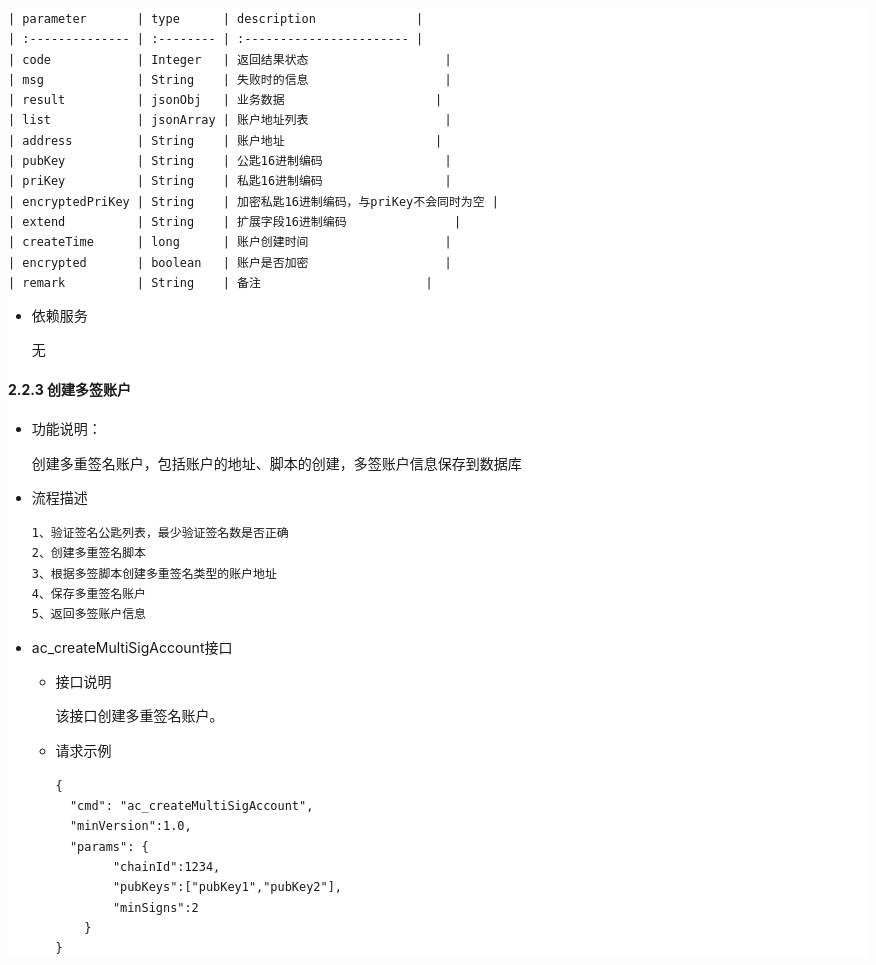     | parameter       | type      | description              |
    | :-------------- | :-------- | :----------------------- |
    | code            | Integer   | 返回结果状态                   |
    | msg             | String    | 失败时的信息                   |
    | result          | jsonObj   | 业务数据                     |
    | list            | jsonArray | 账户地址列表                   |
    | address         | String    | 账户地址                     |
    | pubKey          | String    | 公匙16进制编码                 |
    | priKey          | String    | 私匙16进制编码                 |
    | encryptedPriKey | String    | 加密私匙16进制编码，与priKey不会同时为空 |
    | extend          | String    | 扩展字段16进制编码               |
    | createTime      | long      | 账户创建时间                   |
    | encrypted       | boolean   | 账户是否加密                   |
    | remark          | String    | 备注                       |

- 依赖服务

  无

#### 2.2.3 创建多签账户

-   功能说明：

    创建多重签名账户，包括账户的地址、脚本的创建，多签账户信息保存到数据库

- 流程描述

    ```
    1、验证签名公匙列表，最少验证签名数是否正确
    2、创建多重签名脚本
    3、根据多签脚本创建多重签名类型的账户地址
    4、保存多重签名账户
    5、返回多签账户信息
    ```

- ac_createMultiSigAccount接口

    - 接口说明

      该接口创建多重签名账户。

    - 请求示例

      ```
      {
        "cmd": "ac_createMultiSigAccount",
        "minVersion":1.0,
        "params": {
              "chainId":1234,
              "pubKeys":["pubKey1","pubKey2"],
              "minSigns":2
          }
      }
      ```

---

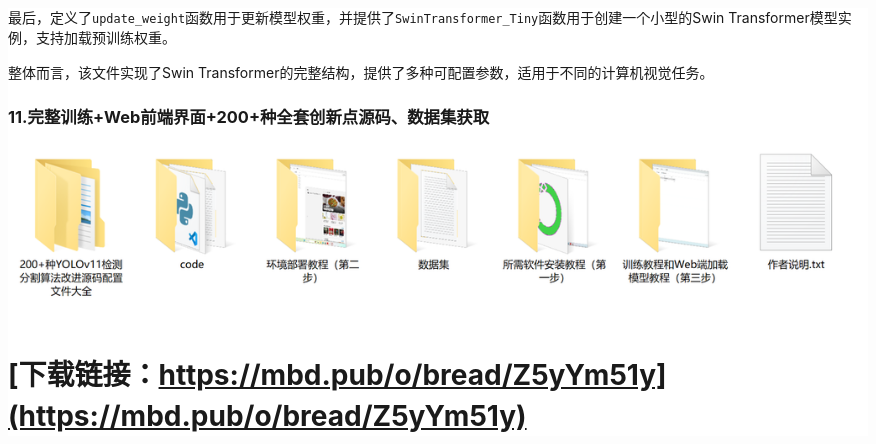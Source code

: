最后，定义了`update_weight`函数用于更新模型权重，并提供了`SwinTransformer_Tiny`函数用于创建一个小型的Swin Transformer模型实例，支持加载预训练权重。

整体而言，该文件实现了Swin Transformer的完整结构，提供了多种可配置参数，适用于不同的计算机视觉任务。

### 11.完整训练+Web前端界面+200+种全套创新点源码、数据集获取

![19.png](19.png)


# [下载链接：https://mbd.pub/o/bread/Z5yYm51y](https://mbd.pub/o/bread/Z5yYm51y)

---

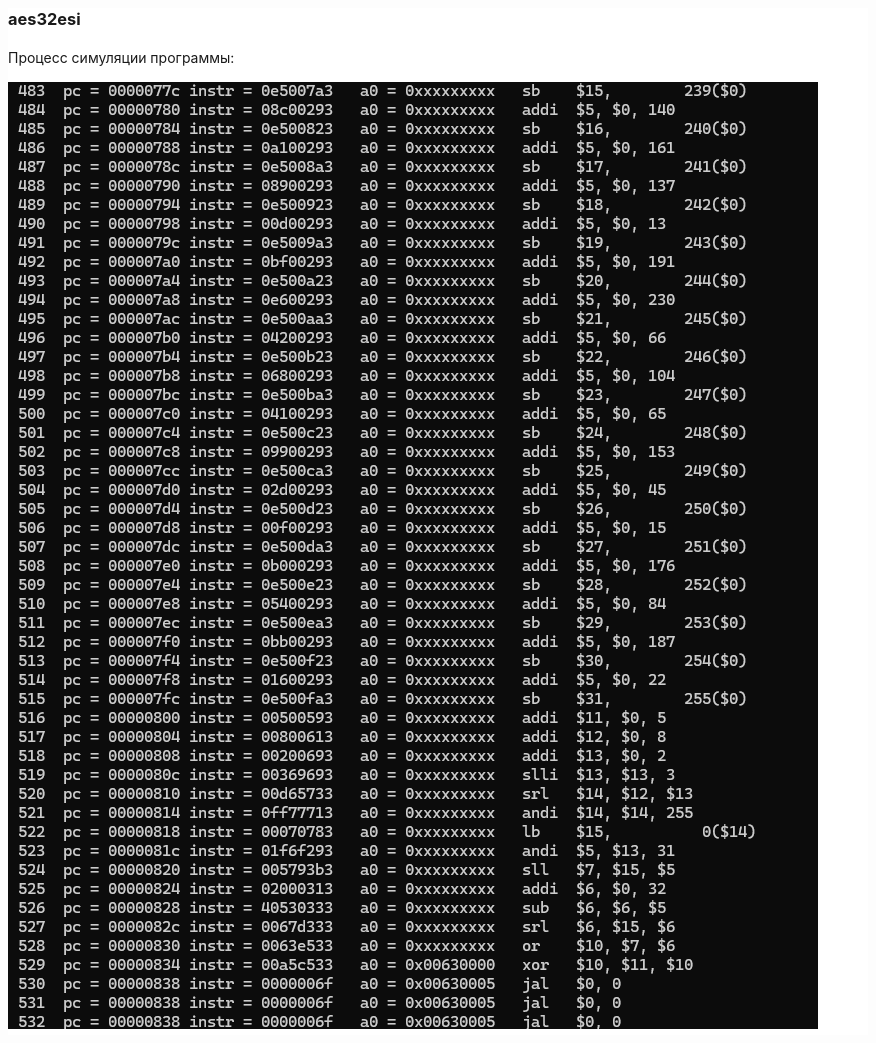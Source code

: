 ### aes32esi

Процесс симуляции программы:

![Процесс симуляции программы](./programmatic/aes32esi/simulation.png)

- ASSIGNMENT
Some lines above contain the word "Процесс". Copy each of them.

- ANSWER TO THIS PROBLEM
Процесс симуляции программы:
![Процесс симуляции программы](./programmatic/aes32esi/simulation.png)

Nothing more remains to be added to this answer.